For the purpose of this project, I connected multiple interior design datasets:
In total, a dataset of 8,527 images was created. Authors of the ControlNet paper suggest using at least 50k images, however, I had a hard time finding more sufficient quality interior design images.
Some images in the dataset have 256x256 pixels resolution. The original stable diffusion model was trained on 512x512 pixels images. To keep the original architecture unchanged. I decided to upscale all images and center crop it to 512x512.
The dataset for ControlNet training consists of the original image, condition image (lines, edges, masks), and text prompts. For each original image, I created a condition image using Hough transform. Initially, I experimented with a canny edge detector, but the resulting condition images had too many contours. The model had a hard time coming up with new designs matching so many unstructured edges. Hough transform outputs only straight lines in the image, which are perfect for interior design mapping.

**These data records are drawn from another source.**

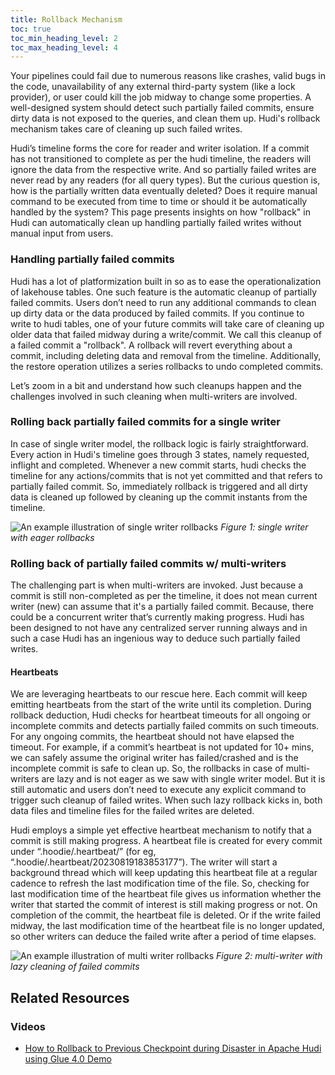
 ```yaml
---
title: Rollback Mechanism
toc: true
toc_min_heading_level: 2
toc_max_heading_level: 4
---
```


Your pipelines could fail due to numerous reasons like crashes, valid bugs in the code, unavailability of any external 
third-party system (like a lock provider), or user could kill the job midway to change some properties. A well-designed 
system should detect such partially failed commits, ensure dirty data is not exposed to the queries, and clean them up.
Hudi's rollback mechanism takes care of cleaning up such failed writes. 

Hudi’s timeline forms the core for reader and writer isolation. If a commit has not transitioned to complete as per the
hudi timeline, the readers will ignore the data from the respective write. And so partially failed writes are never read
by any readers (for all query types). But the curious question is, how is the partially written data eventually deleted? 
Does it require manual command to be executed from time to time or should it be automatically handled by the system? This
page presents insights on how "rollback" in Hudi can automatically clean up handling partially failed writes without 
manual input from users.

### Handling partially failed commits
Hudi has a lot of platformization built in so as to ease the operationalization of lakehouse tables. One such feature 
is the automatic cleanup of partially failed commits. Users don’t need to run any additional commands to clean up dirty 
data or the data produced by failed commits. If you continue to write to hudi tables, one of your future commits will 
take care of cleaning up older data that failed midway during a write/commit. We call this cleanup of a failed commit a 
"rollback". A rollback will revert everything about a commit, including deleting data and removal from the timeline. 
Additionally, the restore operation utilizes a series rollbacks to undo completed commits.

Let’s zoom in a bit and understand how such cleanups happen and the challenges involved in such cleaning when 
multi-writers are involved.

### Rolling back partially failed commits for a single writer
In case of single writer model, the rollback logic is fairly straightforward. Every action in Hudi's timeline goes 
through 3 states, namely requested, inflight and completed. Whenever a new commit starts, hudi checks the timeline 
for any actions/commits that is not yet committed and that refers to partially failed commit. So, immediately rollback 
is triggered and all dirty data is cleaned up followed by cleaning up the commit instants from the timeline.


![An example illustration of single writer rollbacks](/assets/images/blog/rollbacks/Rollback_1.pn)
_Figure 1: single writer with eager rollbacks_


### Rolling back of partially failed commits w/ multi-writers
The challenging part is when multi-writers are invoked. Just because a commit is still non-completed as per the 
timeline, it does not mean current writer (new) can assume that it's a partially failed commit. Because, there could be 
a concurrent writer that’s currently making progress. Hudi has been designed to not have any centralized server 
running always and in such a case Hudi has an ingenious way to deduce such partially failed writes.

#### Heartbeats
We are leveraging heartbeats to our rescue here. Each commit will keep emitting heartbeats from the start of the 
write until its completion. During rollback deduction, Hudi checks for heartbeat timeouts for all ongoing or incomplete 
commits and detects partially failed commits on such timeouts. For any ongoing commits, the heartbeat should not 
have elapsed the timeout. For example, if a commit’s heartbeat is not updated for 10+ mins, we can safely assume the 
original writer has failed/crashed and is the incomplete commit is safe to clean up. So, the rollbacks in case of 
multi-writers are lazy and is not eager as we saw with single writer model. But it is still automatic and users don’t 
need to execute any explicit command to trigger such cleanup of failed writes. When such lazy rollback kicks in, both 
data files and timeline files for the failed writes are deleted.

Hudi employs a simple yet effective heartbeat mechanism to notify that a commit is still making progress. A heartbeat 
file is created for every commit under “.hoodie/.heartbeat/” (for eg, “.hoodie/.heartbeat/20230819183853177”). 
The writer will start a background thread which will keep updating this heartbeat file at a regular cadence to refresh
the last modification time of the file. So, checking for last modification time of the heartbeat file gives us 
information whether the writer that started the commit of interest is still making progress or not. On completion of 
the commit, the heartbeat file is deleted. Or if the write failed midway, the last modification time of the heartbeat 
file is no longer updated, so other writers can deduce the failed write after a period of time elapses.

![An example illustration of multi writer rollbacks](/assets/images/blog/rollbacks/rollback2_new.png)
_Figure 2: multi-writer with lazy cleaning of failed commits_

## Related Resources
<h3>Videos</h3>

* [How to Rollback to Previous Checkpoint during Disaster in Apache Hudi using Glue 4.0 Demo](https://www.youtube.com/watch?v=Vi25q4vzogs)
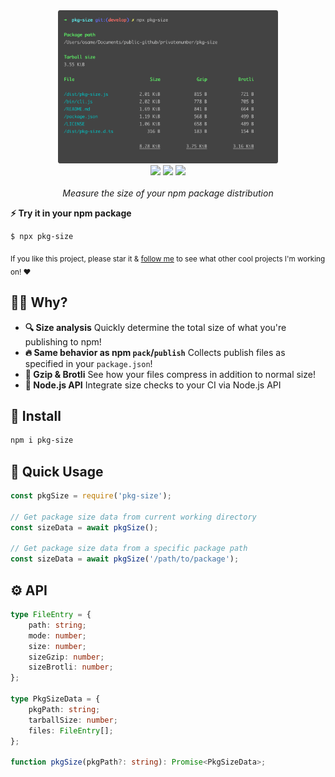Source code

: <p align="center">
	<br>
	<br>
	<img width="70%" src=".github/screenshot.png">
	<br>
	<a href="https://npm.im/pkg-size"><img src="https://badgen.net/npm/v/pkg-size"></a>
	<a href="https://npm.im/pkg-size"><img src="https://badgen.net/npm/dm/pkg-size"></a>
	<a href="https://packagephobia.now.sh/result?p=pkg-size"><img src="https://packagephobia.now.sh/badge?p=pkg-size"></a>
	<br>
	<br>
	<i>Measure the size of your npm package distribution</i>
</p>

**⚡️ Try it in your npm package**

```sh
$ npx pkg-size
```

<sub>If you like this project, please star it & [follow me](https://github.com/privatenumber) to see what other cool projects I'm working on! ❤️</sub>

## 🙋‍♂️ Why?
- **🔍 Size analysis** Quickly determine the total size of what you're publishing to npm!
- **🔥 Same behavior as npm `pack`/`publish`** Collects publish files as specified in your `package.json`!
- **🙌 Gzip & Brotli** See how your files compress in addition to normal size!
- **🤖 Node.js API** Integrate size checks to your CI via Node.js API

## 🚀 Install
```sh
npm i pkg-size
```

## 🚦 Quick Usage
```js
const pkgSize = require('pkg-size');

// Get package size data from current working directory
const sizeData = await pkgSize();

// Get package size data from a specific package path
const sizeData = await pkgSize('/path/to/package');
```

## ⚙️ API
```ts
type FileEntry = {
    path: string;
    mode: number;
    size: number;
    sizeGzip: number;
    sizeBrotli: number;
};

type PkgSizeData = {
    pkgPath: string;
    tarballSize: number;
    files: FileEntry[];
};

function pkgSize(pkgPath?: string): Promise<PkgSizeData>;
```
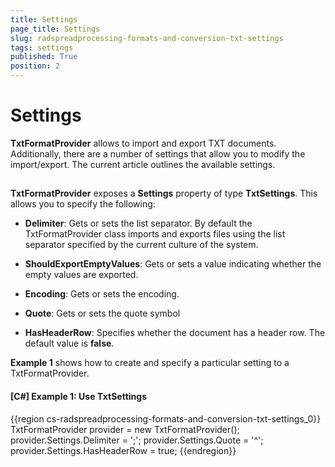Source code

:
 ```yaml
---
title: Settings
page_title: Settings
slug: radspreadprocessing-formats-and-conversion-txt-settings
tags: settings
published: True
position: 2
---
```


# Settings



__TxtFormatProvider__ allows to import and export TXT documents. Additionally, there are a number of settings that allow you to modify the import/export. The current article outlines the available settings.
      

## 

__TxtFormatProvider__ exposes a __Settings__ property of type __TxtSettings__. This allows you to specify the following:
        

* __Delimiter__: Gets or sets the list separator. By default the TxtFormatProvider class imports and exports files using the list separator specified by the current culture of the system.


* __ShouldExportEmptyValues__: Gets or sets a value indicating whether the empty values are exported.


* __Encoding__: Gets or sets the encoding.


* __Quote__: Gets or sets the quote symbol
            

* __HasHeaderRow__: Specifies whether the document has a header row. The default value is __false__.
            

__Example 1__ shows how to create and specify a particular setting to a TxtFormatProvider.
        

#### __[C#] Example 1: Use TxtSettings__

{{region cs-radspreadprocessing-formats-and-conversion-txt-settings_0}}
	TxtFormatProvider provider = new TxtFormatProvider();
	provider.Settings.Delimiter = ';';
	provider.Settings.Quote = '^';
	provider.Settings.HasHeaderRow = true;
{{endregion}}


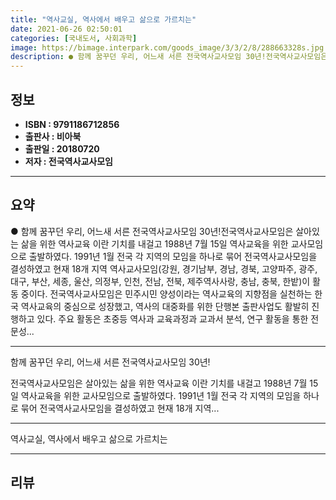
 ```yaml
---
title: "역사교실, 역사에서 배우고 삶으로 가르치는"
date: 2021-06-26 02:50:01
categories: [국내도서, 사회과학]
image: https://bimage.interpark.com/goods_image/3/3/2/8/288663328s.jpg
description: ● 함께 꿈꾸던 우리, 어느새 서른 전국역사교사모임 30년!전국역사교사모임은 살아있는 삶을 위한 역사교육 이란 기치를 내걸고 1988년 7월 15일 역사교육을 위한 교사모임으로 출발하였다. 1991년 1월 전국 각 지역의 모임을 하나로 묶어 전국역사교사모임을 결성하였고 현재 18개
---
```


## **정보**

- **ISBN : 9791186712856**
- **출판사 : 비아북**
- **출판일 : 20180720**
- **저자 : 전국역사교사모임**

------



## **요약**

●  함께 꿈꾸던 우리, 어느새 서른 전국역사교사모임 30년!전국역사교사모임은 살아있는 삶을 위한 역사교육 이란 기치를 내걸고 1988년 7월 15일  역사교육을 위한 교사모임으로 출발하였다. 1991년 1월 전국 각 지역의 모임을 하나로 묶어 전국역사교사모임을 결성하였고 현재 18개 지역 역사교사모임(강원, 경기남부, 경남, 경북, 고양파주, 광주, 대구, 부산, 세종, 울산, 의정부, 인천, 전남, 전북, 제주역사사랑, 충남, 충북, 한밭)이 활동 중이다.  전국역사교사모임은 민주시민 양성이라는 역사교육의 지향점을 실천하는 한국 역사교육의 중심으로 성장했고, 역사의 대중화를 위한 단행본 출판사업도 활발히 진행하고 있다. 주요 활동은 초중등 역사과 교육과정과 교과서 분석, 연구 활동을 통한 전문성...

------

함께 꿈꾸던 우리, 어느새 서른 전국역사교사모임 30년!

전국역사교사모임은 살아있는 삶을 위한 역사교육 이란 기치를 내걸고 1988년 7월 15일  역사교육을 위한 교사모임으로 출발하였다. 1991년 1월 전국 각 지역의 모임을 하나로 묶어 전국역사교사모임을 결성하였고 현재 18개 지역... 

------


역사교실, 역사에서 배우고 삶으로 가르치는 

------


## **리뷰** 


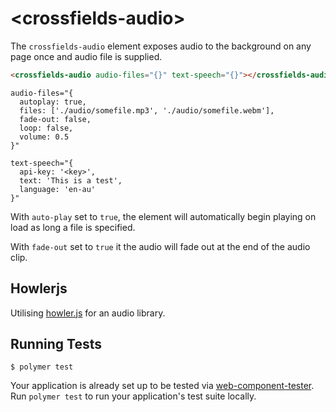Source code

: # \<crossfields-audio\>

The `crossfields-audio` element exposes audio to the background on any page once and audio file is supplied.

```html
<crossfields-audio audio-files="{}" text-speech="{}"></crossfields-audio>
```

```
audio-files="{
  autoplay: true,
  files: ['./audio/somefile.mp3', './audio/somefile.webm'],
  fade-out: false,
  loop: false,
  volume: 0.5
}"
```

```
text-speech="{
  api-key: '<key>',
  text: 'This is a test',
  language: 'en-au'
}"
```

With `auto-play` set to `true`, the element will automatically begin playing on
load as long a file is specified.

With `fade-out` set to `true` it the audio will fade out at the end of the audio
clip.

## Howlerjs

Utilising [howler.js](https://github.com/goldfire/howler.js) for an audio library.

## Running Tests

```
$ polymer test
```

Your application is already set up to be tested via [web-component-tester](https://github.com/Polymer/web-component-tester). Run `polymer test` to run your application's test suite locally.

Finally, I had to create a text prompt for each image. One way of doing so is to just enter an empty prompt label “”. However, as the model was originally trained with prompts, the results might be poor. I decided to use a default prompt for each image “interior design”. The best option would be to use an automatic image labeling network, like for example Bootstrapping Language-Image Pre-training (BLIP), to create a customized text prompt for each image. I keep this approach for future work.
As we can see in Figure 2-5, even with a small dataset, the ControlNet gives decent results. The control encoder correctly enforces the network to output similar shape images. The large knowledge of spatial world appearance encoded in a pre-trained stable diffusion model allows us to obtain high-quality images right from the beginning of the training. Training only Control-Net, without modifying weights of the Stable Diffusion U-Net model, makes the model learn just the new image condition without modifying its already possessed knowledge about the world.
In order to improve the results it would be necessary to create a larger dataset with higher-quality images. For better text prompts, one can use the BLIP network. It would allow customizing prompts for each image and improve final model results even more. Furthermore, authors suggest that the training benefits from larger batch sizes, while increasing training time, does not improve results. This approach, however, would require GPU cluster setup, gradient accumulation, or GPU with a larger VRAM than 24GB.